### WHAT IS BEING ASKED
Search the records for "Theta". Report every line where it occurs.

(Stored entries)
..........

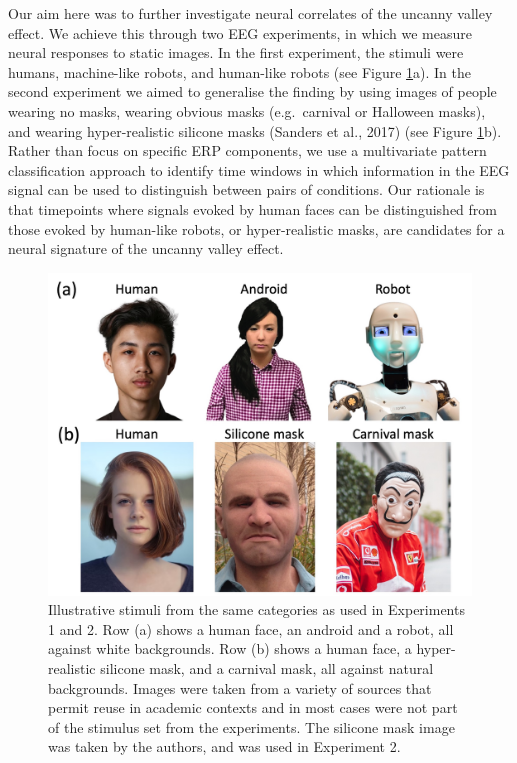 \documentclass[
]{article}
\begin{document}
Our aim here was to further investigate neural correlates of the uncanny valley effect. We achieve this through two EEG experiments, in which we measure neural responses to static images. In the first experiment, the stimuli were humans, machine-like robots, and human-like robots (see Figure \ref{fig:stimexamples}a). In the second experiment we aimed to generalise the finding by using images of people wearing no masks, wearing obvious masks (e.g.~carnival or Halloween masks), and wearing hyper-realistic silicone masks (Sanders et al., 2017) (see Figure \ref{fig:stimexamples}b). Rather than focus on specific ERP components, we use a multivariate pattern classification approach to identify time windows in which information in the EEG signal can be used to distinguish between pairs of conditions. Our rationale is that timepoints where signals evoked by human faces can be distinguished from those evoked by human-like robots, or hyper-realistic masks, are candidates for a neural signature of the uncanny valley effect.

\begin{figure}

{\centering \includegraphics[width=0.8\linewidth]{Figures/stimfigure} 

}

\caption{Illustrative stimuli from the same categories as used in Experiments 1 and 2. Row (a) shows a human face, an android and a robot, all against white backgrounds. Row (b) shows a human face, a hyper-realistic silicone mask, and a carnival mask, all against natural backgrounds. Images were taken from a variety of sources that permit reuse in academic contexts and in most cases were not part of the stimulus set from the experiments. The silicone mask image was taken by the authors, and was used in Experiment 2.}\label{fig:stimexamples}
\end{figure}
\end{document}
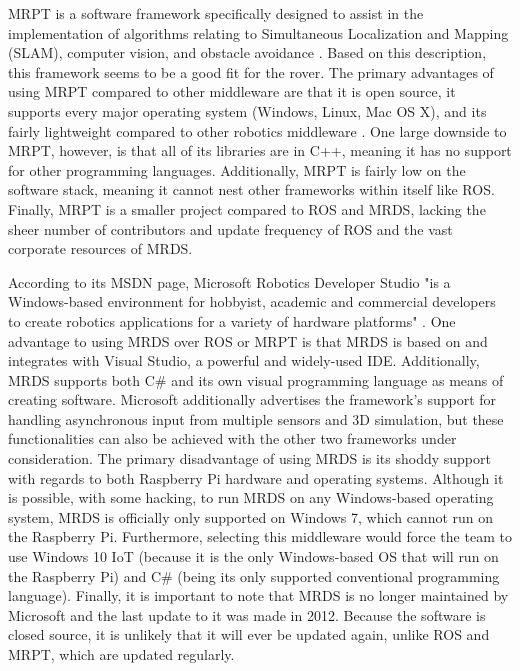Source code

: \documentclass[onecolumn, draftclsnofoot,10pt, compsoc]{IEEEtran}
\begin{document}
MRPT is a software framework specifically designed to assist in the implementation of algorithms relating to Simultaneous Localization and Mapping (SLAM), computer vision, and obstacle avoidance \cite{MRPT}. Based on this description, this framework seems to be a good fit for the rover. The primary advantages of using MRPT compared to other middleware are that it is open source, it supports every major operating system (Windows, Linux, Mac OS X), and its fairly lightweight compared to other robotics middleware \cite{MRPT}. One large downside to MRPT, however, is that all of its libraries are in C++, meaning it has no support for other programming languages. Additionally, MRPT is fairly low on the software stack, meaning it cannot nest other frameworks within itself like ROS. Finally, MRPT is a smaller project compared to ROS and MRDS, lacking the sheer number of contributors and update frequency of ROS and the vast corporate resources of MRDS.

According to its MSDN page, Microsoft Robotics Developer Studio "is a Windows-based environment for hobbyist, academic and commercial developers to create robotics applications for a variety of hardware platforms" \cite{MRDS}. One advantage to using MRDS over ROS or MRPT is that MRDS is based on and integrates with Visual Studio, a powerful and widely-used IDE. Additionally, MRDS supports both C\# and its own visual programming language as means of creating software. Microsoft additionally advertises the framework's support for handling asynchronous input from multiple sensors and 3D simulation, but these functionalities can also be achieved with the other two frameworks under consideration. The primary disadvantage of using MRDS is its shoddy support with regards to both Raspberry Pi hardware and operating systems. Although it is possible, with some hacking, to run MRDS on any Windows-based operating system, MRDS is officially only supported on Windows 7, which cannot run on the Raspberry Pi. Furthermore, selecting this middleware would force the team to use Windows 10 IoT (because it is the only Windows-based OS that will run on the Raspberry Pi) and C\# (being its only supported conventional programming language). Finally, it is important to note that MRDS is no longer maintained by Microsoft and the last update to it was made in 2012. Because the software is closed source, it is unlikely that it will ever be updated again, unlike ROS and MRPT, which are updated regularly.
\end{document}
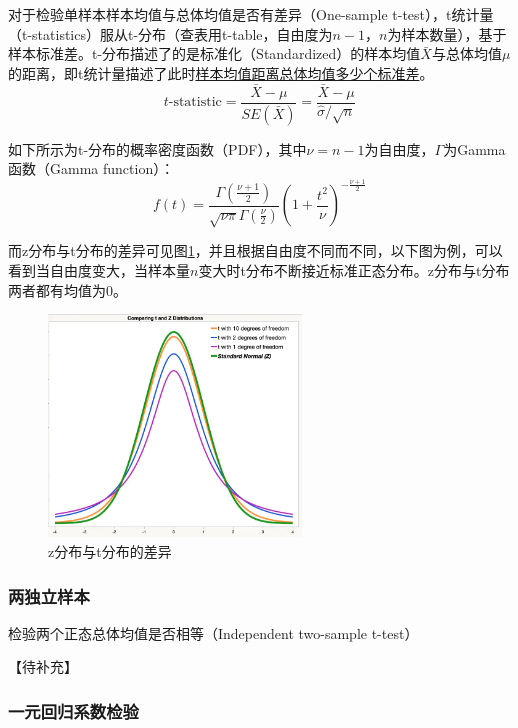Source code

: \documentclass[11pt]{article}
\begin{document}
对于检验单样本样本均值与总体均值是否有差异（One-sample t-test），t统计量（t-statistics）服从t-分布（查表用t-table，自由度为$n-1$，$n$为样本数量），基于样本标准差。t-分布描述了的是标准化（Standardized）的样本均值$\bar{X}$与总体均值$\mu$的距离，即t统计量描述了此时\uline{样本均值距离总体均值多少个标准差}。
\begin{equation*}
    t\text{-statistic} = \frac{\bar{X}-\mu}{SE(\bar{X})} = \frac{\bar{X}-\mu}{\hat{\sigma}/\sqrt{n}}
\end{equation*}

如下所示为t-分布的概率密度函数（PDF），其中$\nu=n-1$为自由度，$\Gamma$为Gamma函数（Gamma function）：
\begin{equation*}
    f(t) = \frac{\Gamma\left( \frac{\nu+1}{2} \right)}{\sqrt{\nu\pi} \Gamma\left( \frac{\nu}{2} \right)} \left( 1+\frac{t^2}{\nu} \right)^{-\frac{\nu+1}{2}}
\end{equation*}

而z分布与t分布的差异可见图\ref{fig:z-and-t-dist}，并且根据自由度不同而不同，以下图为例，可以看到当自由度变大，当样本量$n$变大时t分布不断接近标准正态分布。z分布与t分布两者都有均值为$0$。
\begin{figure}[H]
    \centering
    \includegraphics[width=0.6\textwidth]{fig/z-dist-and-t-dist.png}
    \caption{z分布与t分布的差异}
    \label{fig:z-and-t-dist}
\end{figure}

\subsubsection{两独立样本}

检验两个正态总体均值是否相等（Independent two-sample t-test）

【待补充】

\subsubsection{一元回归系数检验}
\end{document}
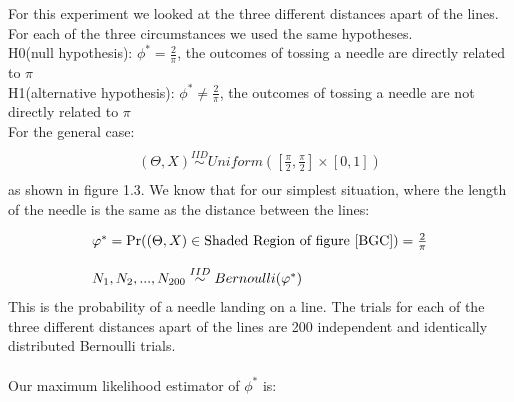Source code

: For this experiment we looked at the three different distances apart of the lines. For each of the three circumstances we used the same hypotheses.\\
H0(null hypothesis): $\phi^*=\frac{2}{\pi}$, the outcomes of tossing a needle are directly related to $\pi$\\
H1(alternative hypothesis): $\phi^*\neq\frac{2}{\pi}$, the outcomes of tossing a needle are not directly related to $\pi$\\
For the general case:
\begin{displaymath}
\begin{array}{l}
\\(\Theta,X)\overset{IID}{\sim} Uniform([\frac{\pi}{2},\frac{\pi}{2}] \times [0,1])\\
\end{array}
\end{displaymath}
as shown in figure 1.3. We know that for our simplest situation, where the length of the needle is the same as the distance between the lines:

\begin{displaymath}
\begin{array}{l}
\phi^*=\Pr((\Theta,X)\in \text{Shaded Region of figure~\ref{BGC}})=\frac{2}{\pi}\\
\\N_1,N_2,...,N_{200} \overset{IID}{\sim} Bernoulli(\phi^*)\\
\end{array}
\end{displaymath}
This is the probability of a needle landing on a line. The trials for each of the three different distances apart of the lines are 200 independent and identically distributed Bernoulli trials.
\\
\\
\noindent
Our maximum likelihood estimator of $\phi^*$ is:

..........

### ANSWER TO THE PROBLEM
\\(\Theta,X)\overset{IID}{\sim} Uniform([\frac{\pi}{2},\frac{\pi}{2}] \times [0,1])\\
\phi^*=\Pr((\Theta,X)\in \text{Shaded Region of figure~\ref{BGC}})=\frac{2}{\pi}\\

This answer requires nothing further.